In the new study, published in Nature Immunology, Gack and her team showed that viruses like herpes simplex virus can unwittingly trigger an innate immune response with this overzealous assault. Cells have sensors that detect viral infections. One of these sensors, called RIG-I, usually detects viral RNA and alarms the host’s immune system. But when the researchers infected cells with two different herpesviruses, RIG-I reacted to some of the host’s own RNA molecules, not virus-derived ones, and triggered an immune response.

he same thing happened when they infected cells with an influenza virus.

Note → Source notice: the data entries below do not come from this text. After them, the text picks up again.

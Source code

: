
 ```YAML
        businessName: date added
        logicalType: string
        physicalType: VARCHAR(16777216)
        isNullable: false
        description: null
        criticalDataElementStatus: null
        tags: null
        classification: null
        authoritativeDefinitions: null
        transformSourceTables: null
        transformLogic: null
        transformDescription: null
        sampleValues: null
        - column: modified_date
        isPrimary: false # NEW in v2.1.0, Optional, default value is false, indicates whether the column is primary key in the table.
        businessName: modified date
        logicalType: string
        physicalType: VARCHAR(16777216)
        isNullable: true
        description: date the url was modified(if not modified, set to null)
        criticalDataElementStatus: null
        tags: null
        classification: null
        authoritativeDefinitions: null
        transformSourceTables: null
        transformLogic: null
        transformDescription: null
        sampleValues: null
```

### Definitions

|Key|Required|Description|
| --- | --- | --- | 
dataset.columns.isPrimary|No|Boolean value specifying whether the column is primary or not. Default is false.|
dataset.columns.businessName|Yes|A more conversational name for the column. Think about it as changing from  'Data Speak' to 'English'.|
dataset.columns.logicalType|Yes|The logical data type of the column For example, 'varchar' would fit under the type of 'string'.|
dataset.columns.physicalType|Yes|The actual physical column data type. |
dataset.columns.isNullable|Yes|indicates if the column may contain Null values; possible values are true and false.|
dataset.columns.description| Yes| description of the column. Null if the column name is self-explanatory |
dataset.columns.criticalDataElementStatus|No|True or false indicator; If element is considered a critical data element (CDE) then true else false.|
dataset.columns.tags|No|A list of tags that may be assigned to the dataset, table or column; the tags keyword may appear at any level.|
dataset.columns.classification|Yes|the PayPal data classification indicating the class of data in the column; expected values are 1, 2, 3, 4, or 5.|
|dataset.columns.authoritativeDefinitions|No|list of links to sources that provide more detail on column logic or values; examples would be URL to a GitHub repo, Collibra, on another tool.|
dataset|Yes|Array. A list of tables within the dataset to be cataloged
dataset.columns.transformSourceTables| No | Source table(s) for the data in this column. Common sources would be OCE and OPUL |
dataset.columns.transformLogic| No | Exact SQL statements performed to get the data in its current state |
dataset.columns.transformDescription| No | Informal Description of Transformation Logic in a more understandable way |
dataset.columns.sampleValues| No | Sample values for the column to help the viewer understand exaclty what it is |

“We always thought it had to be molecules from the virus that triggered an antiviral response, because if the immune system recognized the host’s own RNA, this may have bad consequences and potentially lead to autoimmune diseases,” Gack said. “But we were always a bit puzzled by this concept because viral RNA has many of the same molecular features as some of our own RNAs. Until now though, it has never been shown that they can also trigger this alarm system to fight off viral pathogens.”

The reason this happens may be collateral damage from the virus shutting off so many proteins in the cell. Normally, the host RNA molecules that triggered the immune response, called 5S ribosomal RNA pseudogene transcripts, are primarily found in the nucleus of the cell. Once in the cytoplasm surrounding the nucleus, they are tightly packaged with a bunch of proteins.

Herpesvirus and influenza virus disrupt the membrane of the nucleus and allow these host RNAs to float into the cytoplasm, where the RIG-I sensors are present. By shutting down the infected cell’s protein production, the viruses unmask these host RNA molecules and lay them bare, allowing them to be recognized by the innate immune system’s surveillance machinery.

It’s like a security system for a building with backup systems to detect different types of break-ins. A savvy burglar might cut the power to the main alarm and get inside, but the loss of power triggers a second, delayed alert to call the police and catches them in the act.

Understanding how the host’s own RNA can trigger immune responses could help design new treatments, like triggering antiviral immunity by turning down production of the proteins that normally bind to these host immunostimulatory RNAs, simulating what the virus does. Gack and her colleagues are continuing studies on other viruses, to see if they trigger the same, unexpected innate response.

“We don’t know yet how broad this mechanism of innate immune activation is. We think that the immune system has evolved a way to detect the presence of a virus inside the cell by sensing the disruption of key cellular processes by the virus,” she said. “Normally, the innate immune system wouldn’t react to its own RNA, but when it is unmasked by the virus that’s a sign that there is something bad going on.”